Work item - Since only the total matters, count the lines of these entries containing the word "function" and write that total alone.

Information supplied -

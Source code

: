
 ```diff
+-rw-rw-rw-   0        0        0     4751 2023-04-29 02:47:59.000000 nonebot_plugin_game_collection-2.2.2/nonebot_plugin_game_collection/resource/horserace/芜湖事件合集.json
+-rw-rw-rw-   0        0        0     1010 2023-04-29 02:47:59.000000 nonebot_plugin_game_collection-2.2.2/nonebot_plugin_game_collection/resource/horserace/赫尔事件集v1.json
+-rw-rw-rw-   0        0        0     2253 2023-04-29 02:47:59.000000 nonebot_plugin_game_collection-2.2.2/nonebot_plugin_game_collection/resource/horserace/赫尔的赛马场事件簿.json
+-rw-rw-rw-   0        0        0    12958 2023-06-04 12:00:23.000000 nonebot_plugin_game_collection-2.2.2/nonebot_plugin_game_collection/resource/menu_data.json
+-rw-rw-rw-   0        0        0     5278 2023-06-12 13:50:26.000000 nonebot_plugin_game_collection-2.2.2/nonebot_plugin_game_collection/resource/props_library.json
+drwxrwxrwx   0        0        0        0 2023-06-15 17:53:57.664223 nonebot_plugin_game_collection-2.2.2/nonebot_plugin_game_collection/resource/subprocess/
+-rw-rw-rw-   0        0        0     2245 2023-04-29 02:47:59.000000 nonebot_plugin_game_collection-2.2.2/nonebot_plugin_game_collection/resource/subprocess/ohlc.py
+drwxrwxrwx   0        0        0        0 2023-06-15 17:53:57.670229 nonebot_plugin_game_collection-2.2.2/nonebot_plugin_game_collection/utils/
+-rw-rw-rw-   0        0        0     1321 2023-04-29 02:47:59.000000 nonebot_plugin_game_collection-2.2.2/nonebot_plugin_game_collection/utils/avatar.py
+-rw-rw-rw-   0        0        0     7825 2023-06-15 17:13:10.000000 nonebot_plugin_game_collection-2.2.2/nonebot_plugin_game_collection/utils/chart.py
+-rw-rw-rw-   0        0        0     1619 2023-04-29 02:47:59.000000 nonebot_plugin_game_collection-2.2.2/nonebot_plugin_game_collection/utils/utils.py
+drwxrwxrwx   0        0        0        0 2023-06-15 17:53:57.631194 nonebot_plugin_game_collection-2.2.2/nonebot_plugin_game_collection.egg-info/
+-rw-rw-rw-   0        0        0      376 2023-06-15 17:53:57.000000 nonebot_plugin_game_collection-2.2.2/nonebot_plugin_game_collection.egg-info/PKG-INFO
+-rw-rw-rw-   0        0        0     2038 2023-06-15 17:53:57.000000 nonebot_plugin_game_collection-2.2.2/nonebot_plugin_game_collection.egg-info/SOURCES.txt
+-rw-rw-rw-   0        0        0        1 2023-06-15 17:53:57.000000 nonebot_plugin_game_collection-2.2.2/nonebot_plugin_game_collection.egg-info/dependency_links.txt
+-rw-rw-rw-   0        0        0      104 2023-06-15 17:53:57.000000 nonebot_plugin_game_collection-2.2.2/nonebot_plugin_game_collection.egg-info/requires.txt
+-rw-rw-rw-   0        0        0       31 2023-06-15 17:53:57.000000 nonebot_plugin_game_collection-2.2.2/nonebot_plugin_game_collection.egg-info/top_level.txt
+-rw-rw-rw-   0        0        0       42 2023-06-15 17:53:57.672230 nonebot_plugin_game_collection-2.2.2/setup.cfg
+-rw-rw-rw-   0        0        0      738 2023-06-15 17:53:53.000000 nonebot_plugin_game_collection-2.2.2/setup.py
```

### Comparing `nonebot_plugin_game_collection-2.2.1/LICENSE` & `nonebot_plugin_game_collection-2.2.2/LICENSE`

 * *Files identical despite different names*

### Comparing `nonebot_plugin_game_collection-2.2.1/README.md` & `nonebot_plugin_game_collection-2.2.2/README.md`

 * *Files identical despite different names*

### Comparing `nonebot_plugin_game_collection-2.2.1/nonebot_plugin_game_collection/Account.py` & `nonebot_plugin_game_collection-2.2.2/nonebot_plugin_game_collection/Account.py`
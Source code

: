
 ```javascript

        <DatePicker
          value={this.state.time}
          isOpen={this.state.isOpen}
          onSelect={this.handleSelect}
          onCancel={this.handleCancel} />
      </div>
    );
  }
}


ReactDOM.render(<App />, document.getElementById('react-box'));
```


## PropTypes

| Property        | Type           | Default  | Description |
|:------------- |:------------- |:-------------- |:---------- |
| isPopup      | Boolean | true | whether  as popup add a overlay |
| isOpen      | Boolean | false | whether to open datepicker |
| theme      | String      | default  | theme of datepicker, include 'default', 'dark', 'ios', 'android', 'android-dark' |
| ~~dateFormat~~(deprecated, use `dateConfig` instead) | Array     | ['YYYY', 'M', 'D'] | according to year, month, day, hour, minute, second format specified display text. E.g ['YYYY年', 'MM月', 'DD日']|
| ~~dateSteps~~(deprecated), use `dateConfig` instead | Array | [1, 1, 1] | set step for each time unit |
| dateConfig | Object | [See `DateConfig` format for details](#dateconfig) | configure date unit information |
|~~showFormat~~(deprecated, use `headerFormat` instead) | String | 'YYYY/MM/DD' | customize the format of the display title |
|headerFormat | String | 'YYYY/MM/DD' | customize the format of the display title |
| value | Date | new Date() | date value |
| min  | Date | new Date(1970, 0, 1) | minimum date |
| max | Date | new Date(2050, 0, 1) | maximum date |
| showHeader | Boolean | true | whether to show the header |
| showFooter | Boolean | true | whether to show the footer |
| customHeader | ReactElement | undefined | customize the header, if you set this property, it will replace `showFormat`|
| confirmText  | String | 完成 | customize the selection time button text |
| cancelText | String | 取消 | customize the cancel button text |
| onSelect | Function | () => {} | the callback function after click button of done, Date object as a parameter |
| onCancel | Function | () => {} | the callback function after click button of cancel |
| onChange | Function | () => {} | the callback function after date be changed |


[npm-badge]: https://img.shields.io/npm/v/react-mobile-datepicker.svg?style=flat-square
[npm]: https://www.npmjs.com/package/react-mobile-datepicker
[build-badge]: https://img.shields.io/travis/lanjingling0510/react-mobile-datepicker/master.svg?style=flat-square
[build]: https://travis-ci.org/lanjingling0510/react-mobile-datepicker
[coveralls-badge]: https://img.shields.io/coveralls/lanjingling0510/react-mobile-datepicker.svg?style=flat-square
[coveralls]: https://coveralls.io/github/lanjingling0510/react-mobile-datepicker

Response to the task - 3